Orang-orang barat memungut pengetahuan dari dunia Islam secara parsial, yaitu hanya memungut metodologi keilmuan. Sedangkan sistem sosial menurut ajaran Islam tidak dipungutnya. Ini dapat dimaklumi oleh karena mereka itu tidak beragama Islam. Sistem sosial yang sudah terlanjur dalam keadaan umpan balik positif dari tiga sekawan itu dewasa ini, tidak mempunyai alat kontrol semacam pengatur PDI dalam sistem permesinan.
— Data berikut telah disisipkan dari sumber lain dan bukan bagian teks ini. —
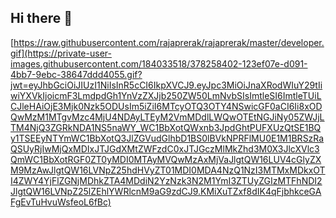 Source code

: ## Hi there 👋
[https://raw.githubusercontent.com/rajaprerak/rajaprerak/master/developer.gif](https://private-user-images.githubusercontent.com/184033518/378258402-123ef07e-d091-4bb7-9ebc-38647ddd4055.gif?jwt=eyJhbGciOiJIUzI1NiIsInR5cCI6IkpXVCJ9.eyJpc3MiOiJnaXRodWIuY29tIiwiYXVkIjoicmF3LmdpdGh1YnVzZXJjb250ZW50LmNvbSIsImtleSI6ImtleTUiLCJleHAiOjE3Mjk0Nzk5ODUsIm5iZiI6MTcyOTQ3OTY4NSwicGF0aCI6Ii8xODQwMzM1MTgvMzc4MjU4NDAyLTEyM2VmMDdlLWQwOTEtNGJiNy05ZWJjLTM4NjQ3ZGRkNDA1NS5naWY_WC1BbXotQWxnb3JpdGhtPUFXUzQtSE1BQy1TSEEyNTYmWC1BbXotQ3JlZGVudGlhbD1BS0lBVkNPRFlMU0E1M1BRSzRaQSUyRjIwMjQxMDIxJTJGdXMtZWFzdC0xJTJGczMlMkZhd3M0X3JlcXVlc3QmWC1BbXotRGF0ZT0yMDI0MTAyMVQwMzAxMjVaJlgtQW16LUV4cGlyZXM9MzAwJlgtQW16LVNpZ25hdHVyZT01MDI0MDA4NzQ1NzI3MTMxMDkxOTI4ZWY4YjFlZGNjMDhkZTA4MDdiN2YzNzk3N2M1YmI3ZTUyZGIzMTFhNDI2JlgtQW16LVNpZ25lZEhlYWRlcnM9aG9zdCJ9.KMiXuTZxf8dIK4qFjbhkceGAFgEvTuHvuWsfeoL6fBc)
<!--
**jashimofficial75/jashimofficial75** is a ✨ _special_ ✨ repository because its `README.md` (this file) appears on your GitHub profile.

Here are some ideas to get you started:

- 🔭 I’m currently working on ...
- 🌱 I’m currently learning ...
- 👯 I’m looking to collaborate on ...
- 🤔 I’m looking for help with ...
- 💬 Ask me about ...
- 📫 How to reach me: ...
- 😄 Pronouns: ...
- ⚡ Fun fact: ...
-->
Salah satu Rukun Islam ialah zakat, baik yang bersifat konsumtif yang disebut zakat fithri, maupun yang bersifat produktif yang disebut zakat tijarah atau zakat dagang. Bagaimana zakat dagang ini dikenakan pada industri? Sebenarnya dagang dengan industri tidak berbeda secara esensial, yaitu keduanya berkisar pada membeli dan menjual. Kalau orang membeli kayu gelondongan dan juga menjual kayu gelondongan disebut dagang kayu gelondongan. Tetapi kalau membeli kayu gelondongan dijadikan balok kayu dan papan lebih dahulu sebelum dijual disebutlah industri penggergajian kayu. Jadi membeli barang kemudian menjualnya tanpa mengolahnya maka itu dagang. Tetapi kalau beli - olah - jual maka itu industri. Walhasil perlakuan ataupun perhitungan zakat tijarah terhadap industri tidak berbeda dengan terhadap dagang.
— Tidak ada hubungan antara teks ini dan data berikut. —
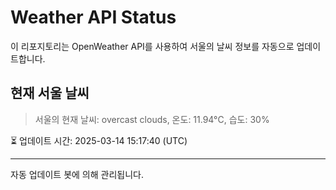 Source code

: 
# Weather API Status

이 리포지토리는 OpenWeather API를 사용하여 서울의 날씨 정보를 자동으로 업데이트합니다.

## 현재 서울 날씨
> 서울의 현재 날씨: overcast clouds, 온도: 11.94°C, 습도: 30%

⏳ 업데이트 시간: 2025-03-14 15:17:40 (UTC)

---
자동 업데이트 봇에 의해 관리됩니다.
Pertumbuhan modal dengan sistem kredit berbunga ibarat lilin cair yang menitik membentuk tumpukan-tumpukan ataupun gunung-gunung lilin. Tetapi sebaliknya dapat pula menjurus pada kredit macet yang berlanjut pada penyitaan barang jaminan di satu pihak atau ambruknya bank pada pihak yang lain. Pertumbuhan modal dapat terkendali dengan sistem zakat tijarah. Tidak seperti pada sistem kredit berbunga, sistem zakat tijarah ini potongan yang berupa zakat dari output industri itu dikelola oleh lembaga Baytu lMaal yang pegawainya disebut 'Aamil. Di sini tidak dikenal kredit berbunga dari nasabah melainkan sistem pemberian modal usaha kepada bakal pengusaha yang dididik oleh 'Aamil utamanya dalam hal manajemen sebelum diberi modal usaha. Kalau usahanya macet tidak ada penyitaan karena modal itu diberikan. Kalau usahanya maju maka ia harus mengeluarkan zakat mengisi Baytu lMaal. Sistem zakat tijarah ini ibarat cairan aspal yang menitik, tidak akan terbentuk tumpukan-tumpukan aspal, melainkan cenderung untuk merata.
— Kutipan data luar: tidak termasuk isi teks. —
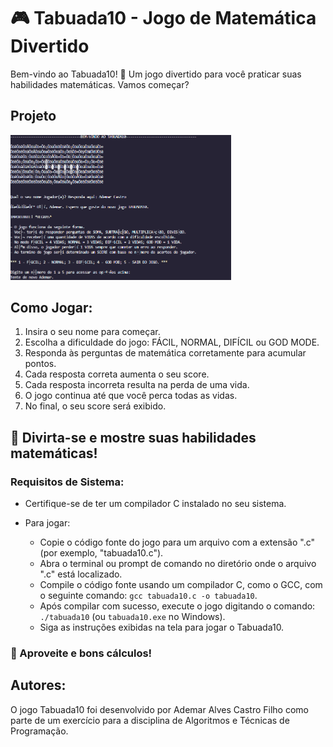  # 🎮 Tabuada10 - Jogo de Matemática Divertido

Bem-vindo ao Tabuada10! 🎉 Um jogo divertido para você praticar suas habilidades matemáticas. Vamos começar?

## Projeto

<img src="imgs/img-readme.png" width="70%">

## Como Jogar:
1. Insira o seu nome para começar.
2. Escolha a dificuldade do jogo: FÁCIL, NORMAL, DIFÍCIL ou GOD MODE.
3. Responda às perguntas de matemática corretamente para acumular pontos.
4. Cada resposta correta aumenta o seu score.
5. Cada resposta incorreta resulta na perda de uma vida.
6. O jogo continua até que você perca todas as vidas.
7. No final, o seu score será exibido.

## 🚀 Divirta-se e mostre suas habilidades matemáticas!

### Requisitos de Sistema:
- Certifique-se de ter um compilador C instalado no seu sistema.

- Para jogar:
  - Copie o código fonte do jogo para um arquivo com a extensão ".c" (por exemplo, "tabuada10.c").
  - Abra o terminal ou prompt de comando no diretório onde o arquivo ".c" está localizado.
  - Compile o código fonte usando um compilador C, como o GCC, com o seguinte comando: `gcc tabuada10.c -o tabuada10`.
  - Após compilar com sucesso, execute o jogo digitando o comando: `./tabuada10` (ou `tabuada10.exe` no Windows).
  - Siga as instruções exibidas na tela para jogar o Tabuada10.

### 🙌 Aproveite e bons cálculos!

## Autores:
O jogo Tabuada10 foi desenvolvido por Ademar Alves Castro Filho como parte de um exercício para a disciplina de Algoritmos e Técnicas de Programação.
Sistem perbankan Islam, yaitu sistim mudharabah, bank dengan nasabah berbagi keuntungan dan bersama menanggung risiko, yang diterapkan sekarang diharapkan dapat melepaskan diri dari sistem kredit berbunga yang mendominasi dunia sekarang ini. Tahapan selanjutnya adalah sistem perbankan Islam tersebut berjalan seiring dengan sistem Baytu lMaal, sistem pemberian modal usaha tersebut. Lalu siapa yang harus menjadi pemilik Baytu lMaal? Di negara-negara yang berdasar Islam, artinya hukum-hukum positifnya bersumber dari Al Quran dan Hadits, pemilik Baytu lMaal adalah negara. Di sini zakat tijarah itu dapat dianggap pajak. Sedangkan di negara-negara yang tidak berdasar Islam, yang hukum-hukum positifnya tidak bersumber dari Al Quran dan Hadits, pemilik Baytu lMaal adalah yayasan yang berbadan hukum, dengan komisaris Majelis Ulama. Dalam hal ini jelaslah pula bahwa zakat tijarah tidak boleh dianggap sama dengan pajak. WaLlahu a'lamu bishshawab.